What is A-RCI, and what does it do for the submarines?
A-RCI is a sonar system upgrade installed on the USA’s entire fleet, including SSN-688 Los Angeles, SSN-688I Improved Los Angeles, SSN-21 Seawolf, SSN-744 Virginia, SSGN Tactical Trident, and SSBN-726 Ohio Class submarines. It integrates and improves towed array, hull array, sphere array, and other ship sensor processing.
The Acoustic Rapid Commercial Off-the-Shelf (COTS) Insertion (A-RCI) AN/BQQ-10(V) Sonar System was actually initiated as Engineering Change 1000 to the AN/BSY-1 Combat System on SSN-688I improved Los Angeles Class submarines. The concept doesn’t replace the existing AN/BSY-1, AN/BQQ-5, and AN/BQQ-6 sensors on the subs – instead, it replaces central processors with modernized COTS personal computer technology and software installed in an open architecture.
Sometimes, it really is all about what you can do with it.
According to GlobalSecurity.org, these improvements provide expanded capabilities, particularly in littoral waters, for covert intelligence collection and surveillance, and covert insertion and support of Special Forces.

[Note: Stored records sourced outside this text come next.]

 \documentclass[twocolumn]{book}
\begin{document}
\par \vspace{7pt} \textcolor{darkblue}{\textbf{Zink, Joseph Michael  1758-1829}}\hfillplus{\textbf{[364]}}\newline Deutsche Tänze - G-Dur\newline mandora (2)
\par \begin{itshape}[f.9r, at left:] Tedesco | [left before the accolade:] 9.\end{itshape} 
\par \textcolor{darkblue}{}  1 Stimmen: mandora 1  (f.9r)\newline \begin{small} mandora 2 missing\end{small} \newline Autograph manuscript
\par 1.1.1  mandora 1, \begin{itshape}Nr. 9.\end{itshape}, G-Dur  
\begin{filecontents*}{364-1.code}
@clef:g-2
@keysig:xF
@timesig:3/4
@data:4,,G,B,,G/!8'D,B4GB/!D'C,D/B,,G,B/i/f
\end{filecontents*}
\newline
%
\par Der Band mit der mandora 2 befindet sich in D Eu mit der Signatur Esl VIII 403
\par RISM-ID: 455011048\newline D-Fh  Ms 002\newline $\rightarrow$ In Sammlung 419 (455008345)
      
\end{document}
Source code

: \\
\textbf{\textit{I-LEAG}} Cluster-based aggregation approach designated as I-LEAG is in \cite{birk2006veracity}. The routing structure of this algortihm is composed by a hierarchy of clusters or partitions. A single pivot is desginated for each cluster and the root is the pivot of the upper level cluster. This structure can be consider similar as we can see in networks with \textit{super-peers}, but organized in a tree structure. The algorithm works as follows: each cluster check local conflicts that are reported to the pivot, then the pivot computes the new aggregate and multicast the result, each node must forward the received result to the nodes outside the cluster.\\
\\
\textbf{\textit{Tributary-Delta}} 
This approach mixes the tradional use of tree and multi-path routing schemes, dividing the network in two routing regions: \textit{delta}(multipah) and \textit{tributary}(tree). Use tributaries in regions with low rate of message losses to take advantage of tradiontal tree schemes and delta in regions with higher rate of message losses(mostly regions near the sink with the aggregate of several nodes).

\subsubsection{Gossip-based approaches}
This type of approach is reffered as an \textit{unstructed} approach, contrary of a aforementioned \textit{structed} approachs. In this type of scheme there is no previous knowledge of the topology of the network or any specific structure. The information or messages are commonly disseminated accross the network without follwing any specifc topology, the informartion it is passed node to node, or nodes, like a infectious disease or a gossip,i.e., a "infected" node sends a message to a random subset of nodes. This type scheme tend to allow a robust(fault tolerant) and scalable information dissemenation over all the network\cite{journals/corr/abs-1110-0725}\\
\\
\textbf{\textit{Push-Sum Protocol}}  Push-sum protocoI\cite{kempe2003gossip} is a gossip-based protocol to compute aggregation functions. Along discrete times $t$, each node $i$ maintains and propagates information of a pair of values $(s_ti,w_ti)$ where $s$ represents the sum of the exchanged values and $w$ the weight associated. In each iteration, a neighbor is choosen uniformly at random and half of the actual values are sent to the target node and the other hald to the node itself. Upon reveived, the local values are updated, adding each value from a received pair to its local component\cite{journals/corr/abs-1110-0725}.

This is especially apropos for both the SSGN Tactical Trident special operations subs and the Virginia class, which also has special forces insertion capabilities. Expanded capabilities for anti-submarine warfare were focused on diesel-electric submarines, covert mining, and covert strike of targets ashore. Again, covery strile of targets ashore is also a prominent part of the SSGN and Virginia Class’ missions.
Moore’s Law matters – according to the US Navy, a single A-RCI Multi-Purpose Processor (MPP) has as much computing power as the entire Los Angeles (SSN-688/688I) submarine fleet combined, and allows the development and use of complex algorithms previously beyond the reach of legacy processors. Specific software improvements included passive ranging, spatial vernier processing, full spectrum processing, dual towed array concurrent processing, low frequency active interference rejection, passive broadband, passive narrowband and passive detection and tracking processing, track management, on-board training, and port/starboard ambiguity resolution.
A-RCI’s open architecture confers other advantages as well, notably the capacity for faster, more economical, and more frequent hardware and/or software upgrades. The program expanded to provide improvements that could be back-fit into all nuclear attack (SSN) and ballistic missile (SSBN) submarines, totaling over 60 ship sets. The system is now known formally as the AN/BQQ-10 (V) Sonar, and has gone through four phases.
Lockheed Martin will produce two AN/BQQ-10(V) sonar system spares for SSGN Tactical Trident submarines, plus one full AN/BQQ-10(V4) system and economic order quantity material for two more for SSN-774 Virginia Class submarines. Work on this contract will be performed in Manassas, VA (44%); Portsmouth, RI (26%); Clearwater, FL (17%); Chantilly, VA (4%); Syracuse, NY (3%); Chelmsford, MA (2%); St. Louis, MO (2%); and Houston, TX (2%), and is expected to be complete by March 2008. The Naval Sea Systems Command, Washington, D.C issued the contract.